- [REQUIRED ACTION]: Report back every line in the data that includes the string "Postdoctoral".

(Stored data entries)
◆ ◆ ◆

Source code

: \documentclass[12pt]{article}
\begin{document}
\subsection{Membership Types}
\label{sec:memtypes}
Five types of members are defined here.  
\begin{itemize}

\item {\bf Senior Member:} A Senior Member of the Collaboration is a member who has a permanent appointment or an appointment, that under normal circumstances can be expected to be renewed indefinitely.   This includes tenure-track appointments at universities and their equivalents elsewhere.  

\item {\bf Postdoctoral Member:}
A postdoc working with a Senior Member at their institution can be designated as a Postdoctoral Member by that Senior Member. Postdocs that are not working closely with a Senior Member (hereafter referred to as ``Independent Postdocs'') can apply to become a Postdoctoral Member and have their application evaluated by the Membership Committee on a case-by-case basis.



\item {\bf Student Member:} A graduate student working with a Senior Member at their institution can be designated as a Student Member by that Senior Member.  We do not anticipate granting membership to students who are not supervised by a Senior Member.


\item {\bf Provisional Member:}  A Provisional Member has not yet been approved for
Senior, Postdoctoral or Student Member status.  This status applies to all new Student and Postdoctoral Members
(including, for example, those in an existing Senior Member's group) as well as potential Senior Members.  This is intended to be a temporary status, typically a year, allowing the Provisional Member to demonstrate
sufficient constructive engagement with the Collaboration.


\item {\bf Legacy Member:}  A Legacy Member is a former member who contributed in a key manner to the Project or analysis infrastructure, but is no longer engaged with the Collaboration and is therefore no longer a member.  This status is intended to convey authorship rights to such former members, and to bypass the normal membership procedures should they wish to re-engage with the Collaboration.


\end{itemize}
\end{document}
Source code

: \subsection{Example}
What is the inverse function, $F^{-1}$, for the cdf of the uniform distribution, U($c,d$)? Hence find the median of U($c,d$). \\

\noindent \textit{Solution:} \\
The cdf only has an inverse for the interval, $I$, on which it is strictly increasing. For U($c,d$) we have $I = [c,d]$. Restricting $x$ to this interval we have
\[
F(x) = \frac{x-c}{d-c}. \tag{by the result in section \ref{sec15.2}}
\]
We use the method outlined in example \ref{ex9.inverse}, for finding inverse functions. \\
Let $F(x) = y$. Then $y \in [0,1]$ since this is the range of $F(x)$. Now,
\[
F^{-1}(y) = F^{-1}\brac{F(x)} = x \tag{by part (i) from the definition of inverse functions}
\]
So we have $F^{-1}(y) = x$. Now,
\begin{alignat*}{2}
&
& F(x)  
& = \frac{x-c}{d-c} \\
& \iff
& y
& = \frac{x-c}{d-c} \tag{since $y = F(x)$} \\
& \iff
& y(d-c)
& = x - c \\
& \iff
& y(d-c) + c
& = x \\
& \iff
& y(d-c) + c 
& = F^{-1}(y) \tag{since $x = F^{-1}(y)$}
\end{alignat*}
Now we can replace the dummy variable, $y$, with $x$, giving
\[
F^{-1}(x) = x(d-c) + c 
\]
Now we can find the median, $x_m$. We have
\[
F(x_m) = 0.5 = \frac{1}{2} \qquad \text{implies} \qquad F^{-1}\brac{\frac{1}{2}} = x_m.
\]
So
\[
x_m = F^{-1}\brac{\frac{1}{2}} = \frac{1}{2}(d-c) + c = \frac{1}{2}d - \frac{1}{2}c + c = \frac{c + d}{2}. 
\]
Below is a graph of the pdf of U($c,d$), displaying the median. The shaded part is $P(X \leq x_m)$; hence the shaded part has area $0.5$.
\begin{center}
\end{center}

◆ ◆ ◆

- [OUTPUT BELOW]:
\item {\bf Postdoctoral Member:}
A postdoc working with a Senior Member at their institution can be designated as a Postdoctoral Member by that Senior Member. Postdocs that are not working closely with a Senior Member (hereafter referred to as ``Independent Postdocs'') can apply to become a Postdoctoral Member and have their application evaluated by the Membership Committee on a case-by-case basis.
Senior, Postdoctoral or Student Member status.  This status applies to all new Student and Postdoctoral Members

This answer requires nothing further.